One of Henry Ward Beecher’s favorite stories was about a young man who was applying for a job in a New England factory. Asking for the owner, he found himself in the presence of a nervous, fidgety man who looked hopelessly dyspeptic. “The only vacancy here,” he told the applicant, “is a vice-presidency. The man that takes the job must shoulder all my cares.” “That’s a tough job,” said the applicant. “What’s the salary?” “I’ll pay you ten thousand a year if you will really take over all my worries.” “Where is the ten thousand coming from?” asked the applicant, suspiciously. “That my friend,” replied the owner, “is your first worry.
I am sure most of us have felt that “pit of the stomach” feeling this applicant felt upon hearing news he had little control over. However, though we can’t control what happens to us, or the situations that surround our lives, but we can control our reaction to it. I know it sounds good but what does that really mean in a practical way.
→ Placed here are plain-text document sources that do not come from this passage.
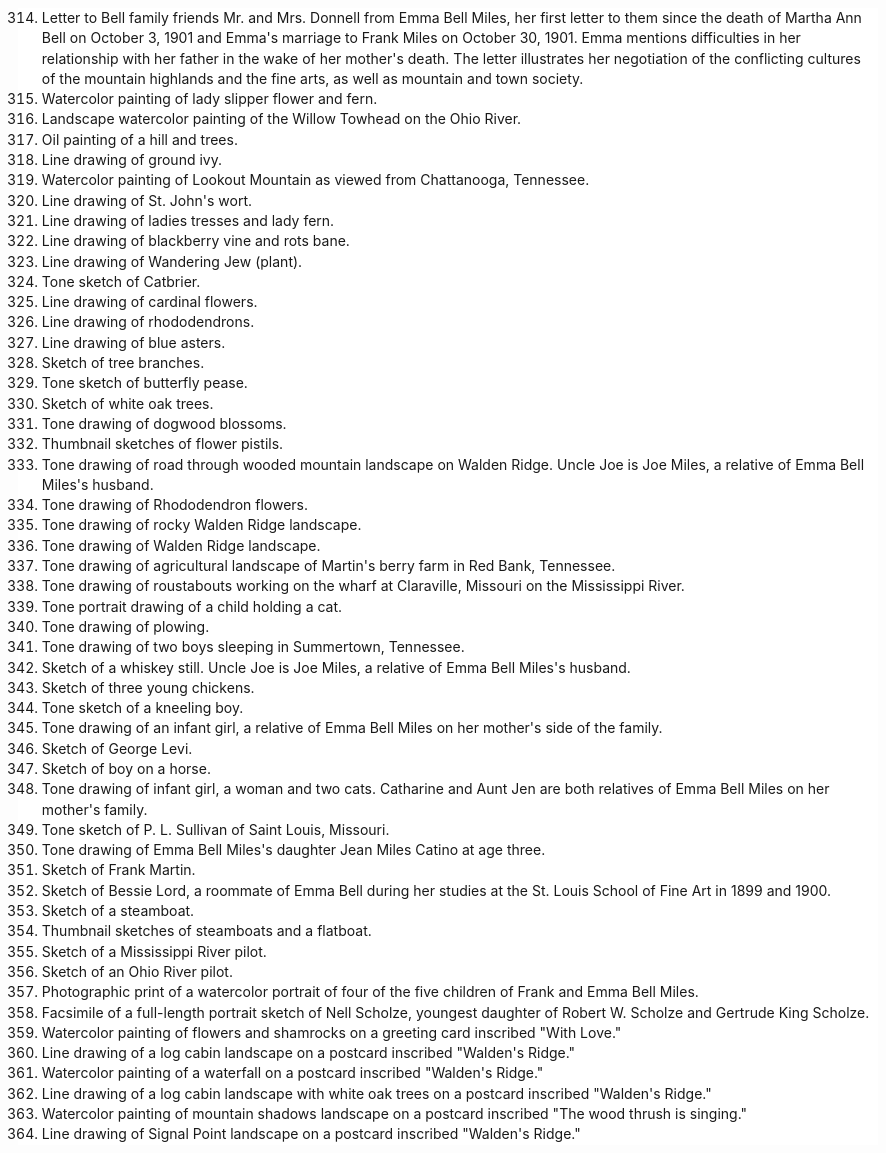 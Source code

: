 314. Letter to Bell family friends Mr. and Mrs. Donnell from Emma Bell Miles, her first letter to them since the death of Martha Ann Bell on October 3, 1901 and Emma's marriage to Frank Miles on October 30, 1901. Emma mentions difficulties in her relationship with her father in the wake of her mother's death. The letter illustrates her negotiation of the conflicting cultures of the mountain highlands and the fine arts, as well as mountain and town society.
315. Watercolor painting of lady slipper flower and fern.
316. Landscape watercolor painting of the Willow Towhead on the Ohio River.
317. Oil painting of a hill and trees.
318. Line drawing of ground ivy.
319. Watercolor painting of Lookout Mountain as viewed from Chattanooga, Tennessee.
320. Line drawing of St. John's wort.
321. Line drawing of ladies tresses and lady fern.
322. Line drawing of blackberry vine and rots bane.
323. Line drawing of Wandering Jew (plant).
324. Tone sketch of Catbrier.
325. Line drawing of cardinal flowers.
326. Line drawing of rhododendrons.
327. Line drawing of blue asters.
328. Sketch of tree branches.
329. Tone sketch of butterfly pease.
330. Sketch of white oak trees.
331. Tone drawing of dogwood blossoms.
332. Thumbnail sketches of flower pistils.
333. Tone drawing of road through wooded mountain landscape on Walden Ridge. Uncle Joe is Joe Miles, a relative of Emma Bell Miles's husband.
334. Tone drawing of Rhododendron flowers.
335. Tone drawing of rocky Walden Ridge landscape.
336. Tone drawing of Walden Ridge landscape.
337. Tone drawing of agricultural landscape of Martin's berry farm in Red Bank, Tennessee.
338. Tone drawing of roustabouts working on the wharf at Claraville, Missouri on the Mississippi River.
339. Tone portrait drawing of a child holding a cat.
340. Tone drawing of plowing.
341. Tone drawing of two boys sleeping in Summertown, Tennessee.
342. Sketch of a whiskey still. Uncle Joe is Joe Miles, a relative of Emma Bell Miles's husband.
343. Sketch of three young chickens.
344. Tone sketch of a kneeling boy.
345. Tone drawing of an infant girl, a relative of Emma Bell Miles on her mother's side of the family.
346. Sketch of George Levi.
347. Sketch of boy on a horse.
348. Tone drawing of infant girl, a woman and two cats. Catharine and Aunt Jen are both relatives of Emma Bell Miles on her mother's family.
349. Tone sketch of P. L. Sullivan of Saint Louis, Missouri.
350. Tone drawing of Emma Bell Miles's daughter Jean Miles Catino at age three.
351. Sketch of Frank Martin.
352. Sketch of Bessie Lord, a roommate of Emma Bell during her studies at the St. Louis School of Fine Art in 1899 and 1900.
353. Sketch of a steamboat.
354. Thumbnail sketches of steamboats and a flatboat.
355. Sketch of a Mississippi River pilot.
356. Sketch of an Ohio River pilot.
357. Photographic print of a watercolor portrait of four of the five children of Frank and Emma Bell Miles.
358. Facsimile of a full-length portrait sketch of Nell Scholze, youngest daughter of Robert W. Scholze and Gertrude King Scholze.
359. Watercolor painting of flowers and shamrocks on a greeting card inscribed "With Love."
360. Line drawing of a log cabin landscape on a postcard inscribed "Walden's Ridge."
361. Watercolor painting of a waterfall on a postcard inscribed "Walden's Ridge."
362. Line drawing of a log cabin landscape with white oak trees on a postcard inscribed "Walden's Ridge."
363. Watercolor painting of mountain shadows landscape on a postcard inscribed "The wood thrush is singing."
364. Line drawing of Signal Point landscape on a postcard inscribed "Walden's Ridge."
Here are some thoughts in keeping it practical and life applications.
Keep balance between the I am never leaving the living room and who cares I’m doing what I want and if I get the virus so be it. Using common sense and sanitary precautions along with restricting ourselves to traveling for necessities only, is being practical.
Remain hopeful. Things really do come and pass. Don’t create a forever mindset based on temporary conditions or make long-term decisions that you may regret after all has passed.
Look for others to encourage. It is a fact that when we focus on the needs of others we tend to diminish the discomfort of our own lives. The calls, texts, and reaching out in some way makes a world of difference for people. Listening and then offering assistance engages a personal purpose and motivates us in return.
I hope you have been encouraged today. Stay hopeful and be blessed.